Stored data:
== Segment start ==

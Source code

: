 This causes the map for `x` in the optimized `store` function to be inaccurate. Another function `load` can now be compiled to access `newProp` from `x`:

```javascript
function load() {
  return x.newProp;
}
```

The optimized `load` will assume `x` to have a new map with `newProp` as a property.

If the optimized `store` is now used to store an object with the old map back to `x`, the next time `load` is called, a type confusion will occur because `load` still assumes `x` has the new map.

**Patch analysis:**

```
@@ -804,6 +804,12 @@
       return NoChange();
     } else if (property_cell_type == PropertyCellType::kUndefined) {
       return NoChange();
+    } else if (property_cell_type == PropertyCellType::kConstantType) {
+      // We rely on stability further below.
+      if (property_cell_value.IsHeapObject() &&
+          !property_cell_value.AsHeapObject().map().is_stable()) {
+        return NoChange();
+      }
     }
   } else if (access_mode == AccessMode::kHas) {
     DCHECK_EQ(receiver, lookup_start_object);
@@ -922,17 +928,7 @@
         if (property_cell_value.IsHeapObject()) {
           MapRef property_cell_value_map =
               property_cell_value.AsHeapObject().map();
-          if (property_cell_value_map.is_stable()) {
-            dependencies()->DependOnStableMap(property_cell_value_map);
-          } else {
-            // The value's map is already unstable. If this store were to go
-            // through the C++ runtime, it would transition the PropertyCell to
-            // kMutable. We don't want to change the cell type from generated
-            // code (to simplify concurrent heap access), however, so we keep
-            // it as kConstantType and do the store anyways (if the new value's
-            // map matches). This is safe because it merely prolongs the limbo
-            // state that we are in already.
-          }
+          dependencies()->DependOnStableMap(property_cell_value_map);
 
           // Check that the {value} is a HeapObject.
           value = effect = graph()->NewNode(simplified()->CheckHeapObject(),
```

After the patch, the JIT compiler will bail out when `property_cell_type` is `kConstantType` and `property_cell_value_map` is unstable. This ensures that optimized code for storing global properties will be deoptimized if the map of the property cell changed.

== Segment end ==

EXERCISE PROMPT → What is the number of lines above that contain "function"? Answer with that number only.

EXERCISE SOLUTION → 2